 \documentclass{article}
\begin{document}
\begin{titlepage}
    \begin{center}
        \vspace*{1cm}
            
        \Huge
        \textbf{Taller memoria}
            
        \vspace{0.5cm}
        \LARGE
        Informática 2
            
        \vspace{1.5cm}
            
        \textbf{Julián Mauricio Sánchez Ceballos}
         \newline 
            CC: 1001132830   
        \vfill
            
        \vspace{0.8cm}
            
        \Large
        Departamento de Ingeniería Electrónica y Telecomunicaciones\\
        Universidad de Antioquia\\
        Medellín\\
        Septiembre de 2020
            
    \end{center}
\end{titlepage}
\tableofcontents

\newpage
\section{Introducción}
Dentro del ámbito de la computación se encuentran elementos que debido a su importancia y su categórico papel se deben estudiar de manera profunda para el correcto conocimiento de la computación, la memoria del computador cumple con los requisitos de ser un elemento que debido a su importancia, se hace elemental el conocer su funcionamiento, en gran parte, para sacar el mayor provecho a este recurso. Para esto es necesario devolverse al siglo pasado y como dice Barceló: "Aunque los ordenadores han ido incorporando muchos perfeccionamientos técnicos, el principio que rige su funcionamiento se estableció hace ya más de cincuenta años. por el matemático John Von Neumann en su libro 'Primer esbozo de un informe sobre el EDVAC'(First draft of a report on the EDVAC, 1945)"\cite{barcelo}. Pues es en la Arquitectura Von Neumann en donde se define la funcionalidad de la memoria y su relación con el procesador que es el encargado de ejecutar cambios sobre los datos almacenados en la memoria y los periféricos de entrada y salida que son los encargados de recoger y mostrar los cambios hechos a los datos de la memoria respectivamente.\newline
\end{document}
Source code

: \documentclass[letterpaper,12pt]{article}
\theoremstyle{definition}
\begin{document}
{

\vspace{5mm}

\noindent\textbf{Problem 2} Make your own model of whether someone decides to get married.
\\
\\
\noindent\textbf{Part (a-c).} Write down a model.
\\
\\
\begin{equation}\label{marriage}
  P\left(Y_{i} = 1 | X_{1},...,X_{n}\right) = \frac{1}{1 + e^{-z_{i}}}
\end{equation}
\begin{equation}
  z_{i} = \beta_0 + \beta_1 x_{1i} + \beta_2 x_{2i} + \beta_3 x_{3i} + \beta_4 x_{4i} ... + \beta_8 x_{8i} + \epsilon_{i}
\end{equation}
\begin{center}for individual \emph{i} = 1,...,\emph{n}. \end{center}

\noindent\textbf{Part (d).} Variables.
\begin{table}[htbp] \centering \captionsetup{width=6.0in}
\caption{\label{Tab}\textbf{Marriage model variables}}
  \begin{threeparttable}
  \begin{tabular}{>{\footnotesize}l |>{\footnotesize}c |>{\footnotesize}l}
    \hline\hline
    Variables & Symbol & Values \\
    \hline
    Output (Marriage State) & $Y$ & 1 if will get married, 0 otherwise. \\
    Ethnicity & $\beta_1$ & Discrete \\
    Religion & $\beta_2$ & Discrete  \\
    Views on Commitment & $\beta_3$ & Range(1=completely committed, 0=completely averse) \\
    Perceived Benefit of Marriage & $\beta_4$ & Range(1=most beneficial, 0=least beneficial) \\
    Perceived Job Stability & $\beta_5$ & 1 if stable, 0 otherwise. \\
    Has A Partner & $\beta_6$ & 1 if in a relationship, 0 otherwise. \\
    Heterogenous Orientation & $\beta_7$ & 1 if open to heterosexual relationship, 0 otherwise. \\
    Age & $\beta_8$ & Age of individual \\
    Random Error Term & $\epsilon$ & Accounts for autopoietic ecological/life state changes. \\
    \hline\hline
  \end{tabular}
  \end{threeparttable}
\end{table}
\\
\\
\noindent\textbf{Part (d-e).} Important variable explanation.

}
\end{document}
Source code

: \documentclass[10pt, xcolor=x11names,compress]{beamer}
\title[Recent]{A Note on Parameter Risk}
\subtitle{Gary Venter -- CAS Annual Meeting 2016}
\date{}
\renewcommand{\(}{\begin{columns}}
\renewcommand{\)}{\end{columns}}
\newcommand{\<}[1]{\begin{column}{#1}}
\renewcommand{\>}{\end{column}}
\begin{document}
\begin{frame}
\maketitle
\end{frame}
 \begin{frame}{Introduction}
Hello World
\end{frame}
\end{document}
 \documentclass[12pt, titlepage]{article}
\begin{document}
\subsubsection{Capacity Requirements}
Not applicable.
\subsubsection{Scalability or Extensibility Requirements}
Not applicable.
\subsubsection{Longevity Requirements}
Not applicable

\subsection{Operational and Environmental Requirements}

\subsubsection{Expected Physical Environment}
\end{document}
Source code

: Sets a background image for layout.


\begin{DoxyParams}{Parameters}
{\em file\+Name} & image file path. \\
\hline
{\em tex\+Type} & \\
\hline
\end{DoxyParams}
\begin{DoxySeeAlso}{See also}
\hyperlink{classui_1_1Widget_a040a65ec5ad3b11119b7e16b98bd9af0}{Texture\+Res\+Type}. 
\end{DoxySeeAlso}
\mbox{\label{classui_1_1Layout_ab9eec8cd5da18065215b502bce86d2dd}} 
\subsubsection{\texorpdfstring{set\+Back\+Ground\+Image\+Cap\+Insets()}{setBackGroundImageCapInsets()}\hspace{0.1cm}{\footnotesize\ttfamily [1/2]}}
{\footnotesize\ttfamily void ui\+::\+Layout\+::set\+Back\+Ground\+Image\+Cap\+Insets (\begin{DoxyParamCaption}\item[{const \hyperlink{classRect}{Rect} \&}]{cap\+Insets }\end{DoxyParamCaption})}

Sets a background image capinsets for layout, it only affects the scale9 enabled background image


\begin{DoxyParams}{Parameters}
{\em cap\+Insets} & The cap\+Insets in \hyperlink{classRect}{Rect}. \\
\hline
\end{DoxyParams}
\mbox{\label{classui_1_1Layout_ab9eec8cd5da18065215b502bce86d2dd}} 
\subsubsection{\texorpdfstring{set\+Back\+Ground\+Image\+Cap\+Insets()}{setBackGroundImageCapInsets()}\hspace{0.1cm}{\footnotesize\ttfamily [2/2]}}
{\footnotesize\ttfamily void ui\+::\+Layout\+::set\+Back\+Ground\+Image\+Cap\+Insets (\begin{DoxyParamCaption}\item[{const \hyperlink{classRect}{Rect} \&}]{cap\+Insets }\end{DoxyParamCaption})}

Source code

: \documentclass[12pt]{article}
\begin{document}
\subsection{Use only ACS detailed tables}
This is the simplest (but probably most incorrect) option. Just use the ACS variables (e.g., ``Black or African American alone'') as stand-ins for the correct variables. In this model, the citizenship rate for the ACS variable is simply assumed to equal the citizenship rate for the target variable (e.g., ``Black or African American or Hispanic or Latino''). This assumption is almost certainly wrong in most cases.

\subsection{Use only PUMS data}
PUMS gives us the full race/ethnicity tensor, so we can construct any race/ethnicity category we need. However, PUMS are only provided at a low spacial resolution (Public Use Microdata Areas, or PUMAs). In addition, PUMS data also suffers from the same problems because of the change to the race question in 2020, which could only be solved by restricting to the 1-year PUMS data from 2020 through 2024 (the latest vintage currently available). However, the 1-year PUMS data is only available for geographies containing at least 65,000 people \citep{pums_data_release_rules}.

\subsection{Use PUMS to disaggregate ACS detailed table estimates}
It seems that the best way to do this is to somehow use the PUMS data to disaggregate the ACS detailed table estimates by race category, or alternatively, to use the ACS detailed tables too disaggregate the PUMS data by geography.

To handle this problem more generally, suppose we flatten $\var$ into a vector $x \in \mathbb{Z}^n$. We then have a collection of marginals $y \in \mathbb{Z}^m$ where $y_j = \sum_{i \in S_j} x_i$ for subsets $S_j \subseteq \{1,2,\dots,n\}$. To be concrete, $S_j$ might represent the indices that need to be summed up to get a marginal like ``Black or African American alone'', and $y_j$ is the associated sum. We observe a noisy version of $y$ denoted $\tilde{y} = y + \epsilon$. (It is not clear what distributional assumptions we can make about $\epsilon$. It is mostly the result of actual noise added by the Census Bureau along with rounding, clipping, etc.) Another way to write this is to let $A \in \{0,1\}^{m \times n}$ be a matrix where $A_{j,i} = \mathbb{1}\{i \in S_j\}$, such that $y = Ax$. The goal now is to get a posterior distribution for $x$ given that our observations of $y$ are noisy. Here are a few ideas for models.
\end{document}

★ ★ ★ ★ ★

TASK OBJECTIVE ▸
Lines with the string "only" in the data above: say how many there are, giving the number alone.

FINAL ANSWER ▸
4